What you will do :: If an entry holds a picture, drop the picture and restate the rest word for word.

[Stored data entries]
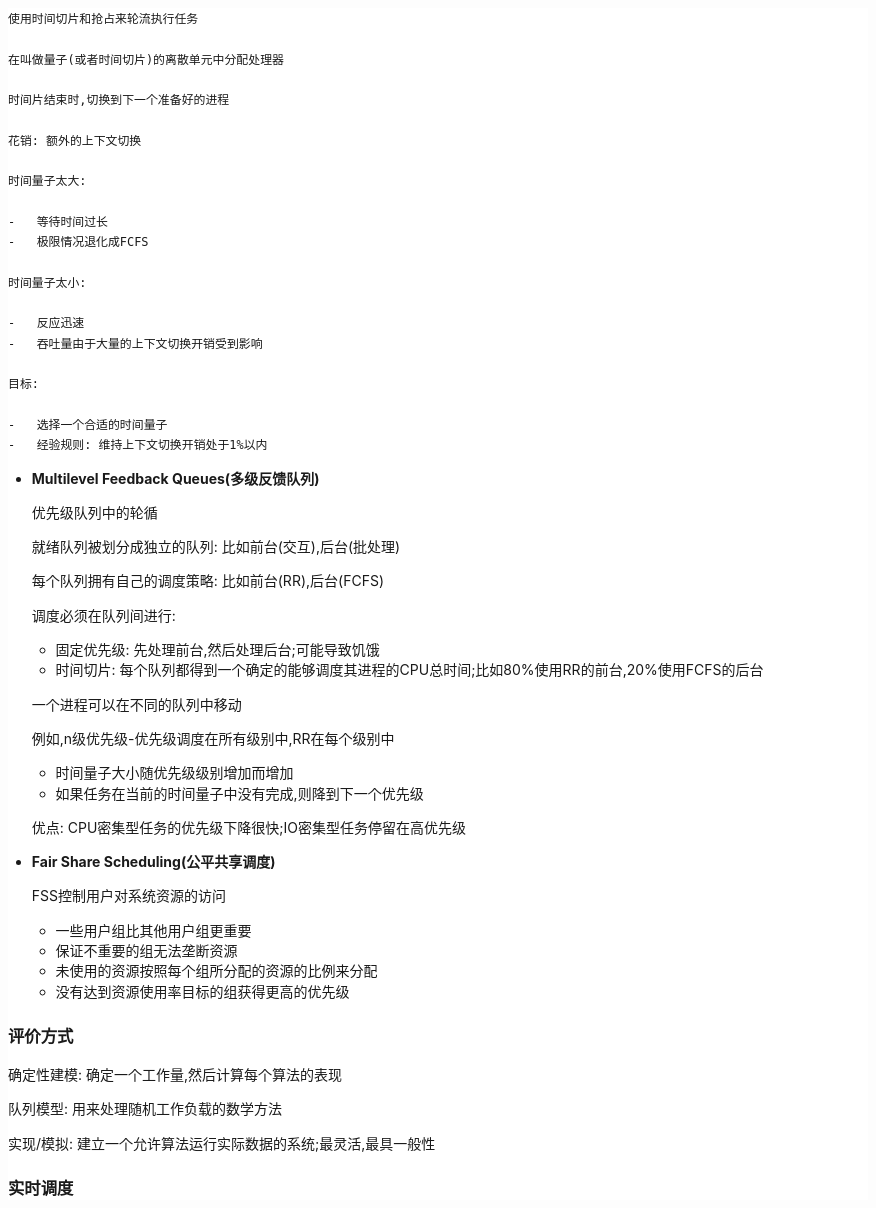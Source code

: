     使用时间切片和抢占来轮流执行任务

    在叫做量子(或者时间切片)的离散单元中分配处理器

    时间片结束时,切换到下一个准备好的进程

    花销: 额外的上下文切换

    时间量子太大:

    -   等待时间过长
    -   极限情况退化成FCFS

    时间量子太小:

    -   反应迅速
    -   吞吐量由于大量的上下文切换开销受到影响

    目标:

    -   选择一个合适的时间量子
    -   经验规则: 维持上下文切换开销处于1%以内

-   **Multilevel Feedback Queues(多级反馈队列)**

    优先级队列中的轮循

    就绪队列被划分成独立的队列: 比如前台(交互),后台(批处理)

    每个队列拥有自己的调度策略: 比如前台(RR),后台(FCFS)

    调度必须在队列间进行:

    -   固定优先级: 先处理前台,然后处理后台;可能导致饥饿
    -   时间切片: 每个队列都得到一个确定的能够调度其进程的CPU总时间;比如80%使用RR的前台,20%使用FCFS的后台

    一个进程可以在不同的队列中移动

    例如,n级优先级-优先级调度在所有级别中,RR在每个级别中

    -   时间量子大小随优先级级别增加而增加
    -   如果任务在当前的时间量子中没有完成,则降到下一个优先级

    优点: CPU密集型任务的优先级下降很快;IO密集型任务停留在高优先级

-   **Fair Share Scheduling(公平共享调度)**

    FSS控制用户对系统资源的访问

    -   一些用户组比其他用户组更重要
    -   保证不重要的组无法垄断资源
    -   未使用的资源按照每个组所分配的资源的比例来分配
    -   没有达到资源使用率目标的组获得更高的优先级

### 评价方式

确定性建模: 确定一个工作量,然后计算每个算法的表现

队列模型: 用来处理随机工作负载的数学方法

实现/模拟: 建立一个允许算法运行实际数据的系统;最灵活,最具一般性

### 实时调度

Exercise answer ::
Source code

:     使用时间切片和抢占来轮流执行任务

    在叫做量子(或者时间切片)的离散单元中分配处理器

    时间片结束时,切换到下一个准备好的进程

    花销: 额外的上下文切换

    时间量子太大:

    -   等待时间过长
    -   极限情况退化成FCFS

    时间量子太小:

    -   反应迅速
    -   吞吐量由于大量的上下文切换开销受到影响

    目标:

    -   选择一个合适的时间量子
    -   经验规则: 维持上下文切换开销处于1%以内

-   **Multilevel Feedback Queues(多级反馈队列)**

    优先级队列中的轮循

    就绪队列被划分成独立的队列: 比如前台(交互),后台(批处理)

    每个队列拥有自己的调度策略: 比如前台(RR),后台(FCFS)

    调度必须在队列间进行:

    -   固定优先级: 先处理前台,然后处理后台;可能导致饥饿
    -   时间切片: 每个队列都得到一个确定的能够调度其进程的CPU总时间;比如80%使用RR的前台,20%使用FCFS的后台

    一个进程可以在不同的队列中移动

    例如,n级优先级-优先级调度在所有级别中,RR在每个级别中

    -   时间量子大小随优先级级别增加而增加
    -   如果任务在当前的时间量子中没有完成,则降到下一个优先级

    优点: CPU密集型任务的优先级下降很快;IO密集型任务停留在高优先级

-   **Fair Share Scheduling(公平共享调度)**

    FSS控制用户对系统资源的访问

    -   一些用户组比其他用户组更重要
    -   保证不重要的组无法垄断资源
    -   未使用的资源按照每个组所分配的资源的比例来分配
    -   没有达到资源使用率目标的组获得更高的优先级

### 评价方式

确定性建模: 确定一个工作量,然后计算每个算法的表现

队列模型: 用来处理随机工作负载的数学方法

实现/模拟: 建立一个允许算法运行实际数据的系统;最灵活,最具一般性

### 实时调度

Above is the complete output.